[RECORDED INFORMATION Boundary: Start]
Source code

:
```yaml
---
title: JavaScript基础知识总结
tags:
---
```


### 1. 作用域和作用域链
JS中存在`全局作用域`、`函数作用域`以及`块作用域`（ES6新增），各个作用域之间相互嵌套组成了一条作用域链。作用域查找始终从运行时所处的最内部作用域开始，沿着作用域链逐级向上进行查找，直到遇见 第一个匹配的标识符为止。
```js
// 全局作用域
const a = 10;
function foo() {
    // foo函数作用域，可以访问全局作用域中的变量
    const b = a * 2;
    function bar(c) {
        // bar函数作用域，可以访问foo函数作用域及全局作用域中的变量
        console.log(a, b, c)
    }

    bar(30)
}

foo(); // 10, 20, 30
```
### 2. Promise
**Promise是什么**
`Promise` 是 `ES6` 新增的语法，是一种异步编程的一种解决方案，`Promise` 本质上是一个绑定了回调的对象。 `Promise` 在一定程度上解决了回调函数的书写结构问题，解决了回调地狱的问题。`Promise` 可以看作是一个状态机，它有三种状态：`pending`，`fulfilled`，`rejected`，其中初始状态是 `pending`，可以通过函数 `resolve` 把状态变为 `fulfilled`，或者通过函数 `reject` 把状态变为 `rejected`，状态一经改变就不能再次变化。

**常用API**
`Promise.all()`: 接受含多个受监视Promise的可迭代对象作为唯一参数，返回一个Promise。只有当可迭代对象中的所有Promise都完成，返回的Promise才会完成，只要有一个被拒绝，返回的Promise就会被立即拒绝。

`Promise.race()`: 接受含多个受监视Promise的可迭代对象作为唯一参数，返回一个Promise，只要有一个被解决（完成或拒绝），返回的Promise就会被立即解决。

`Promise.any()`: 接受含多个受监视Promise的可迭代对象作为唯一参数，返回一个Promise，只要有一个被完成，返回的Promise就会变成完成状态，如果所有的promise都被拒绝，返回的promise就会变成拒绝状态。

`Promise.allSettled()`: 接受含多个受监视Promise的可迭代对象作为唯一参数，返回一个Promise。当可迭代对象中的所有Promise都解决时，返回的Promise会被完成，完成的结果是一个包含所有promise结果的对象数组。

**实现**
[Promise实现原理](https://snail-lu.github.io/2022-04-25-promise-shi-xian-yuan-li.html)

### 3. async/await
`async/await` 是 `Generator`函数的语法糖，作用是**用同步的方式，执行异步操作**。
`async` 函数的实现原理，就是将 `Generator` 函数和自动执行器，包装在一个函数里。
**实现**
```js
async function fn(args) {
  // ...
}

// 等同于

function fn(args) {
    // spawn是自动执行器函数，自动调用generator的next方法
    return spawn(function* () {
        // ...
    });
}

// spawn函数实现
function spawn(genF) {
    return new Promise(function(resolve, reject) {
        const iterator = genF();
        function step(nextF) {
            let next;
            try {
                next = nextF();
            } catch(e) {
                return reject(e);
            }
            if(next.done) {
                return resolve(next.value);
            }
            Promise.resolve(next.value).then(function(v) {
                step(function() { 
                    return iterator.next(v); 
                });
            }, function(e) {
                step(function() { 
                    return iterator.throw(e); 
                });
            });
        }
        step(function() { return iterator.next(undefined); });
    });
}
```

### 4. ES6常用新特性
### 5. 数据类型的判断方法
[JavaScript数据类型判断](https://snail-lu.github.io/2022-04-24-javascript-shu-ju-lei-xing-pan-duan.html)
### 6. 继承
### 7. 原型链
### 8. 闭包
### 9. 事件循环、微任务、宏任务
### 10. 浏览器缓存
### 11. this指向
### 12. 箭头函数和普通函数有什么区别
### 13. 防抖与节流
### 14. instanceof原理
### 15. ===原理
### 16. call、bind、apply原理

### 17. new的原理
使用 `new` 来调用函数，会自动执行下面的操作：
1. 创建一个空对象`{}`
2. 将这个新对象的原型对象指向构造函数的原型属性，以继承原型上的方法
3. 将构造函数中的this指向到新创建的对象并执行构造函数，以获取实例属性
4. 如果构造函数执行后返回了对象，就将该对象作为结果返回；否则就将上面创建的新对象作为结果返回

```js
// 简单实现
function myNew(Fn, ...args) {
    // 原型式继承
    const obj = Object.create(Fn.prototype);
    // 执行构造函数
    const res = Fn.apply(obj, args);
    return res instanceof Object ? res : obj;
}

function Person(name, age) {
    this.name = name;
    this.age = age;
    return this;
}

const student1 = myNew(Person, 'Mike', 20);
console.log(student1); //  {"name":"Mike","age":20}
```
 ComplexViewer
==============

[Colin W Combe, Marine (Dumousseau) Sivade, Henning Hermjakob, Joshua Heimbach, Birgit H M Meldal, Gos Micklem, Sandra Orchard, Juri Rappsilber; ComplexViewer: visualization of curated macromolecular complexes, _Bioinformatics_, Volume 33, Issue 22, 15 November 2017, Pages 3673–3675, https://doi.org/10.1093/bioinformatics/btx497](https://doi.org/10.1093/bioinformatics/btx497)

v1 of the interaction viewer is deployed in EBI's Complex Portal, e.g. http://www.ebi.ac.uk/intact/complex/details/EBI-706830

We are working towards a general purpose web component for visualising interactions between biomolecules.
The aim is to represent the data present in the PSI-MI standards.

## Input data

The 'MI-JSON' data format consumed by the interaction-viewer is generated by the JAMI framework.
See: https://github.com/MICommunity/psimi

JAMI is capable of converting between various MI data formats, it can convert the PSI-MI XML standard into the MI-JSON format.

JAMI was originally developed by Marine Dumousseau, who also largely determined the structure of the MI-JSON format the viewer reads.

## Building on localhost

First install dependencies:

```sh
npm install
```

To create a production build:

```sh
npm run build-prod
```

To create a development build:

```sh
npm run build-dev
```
[RECORDED INFORMATION Boundary: End]
EXERCISE DESCRIPTION: Set down exactly, and only, the lines from the one containing "See: https://github.com/MICommunity/psimi" through the final line of the entries above.

SOLUTION TO THIS PROBLEM:
See: https://github.com/MICommunity/psimi

JAMI is capable of converting between various MI data formats, it can convert the PSI-MI XML standard into the MI-JSON format.

JAMI was originally developed by Marine Dumousseau, who also largely determined the structure of the MI-JSON format the viewer reads.

## Building on localhost

First install dependencies:

```sh
npm install
```

To create a production build:

```sh
npm run build-prod
```

To create a development build:

```sh
npm run build-dev
```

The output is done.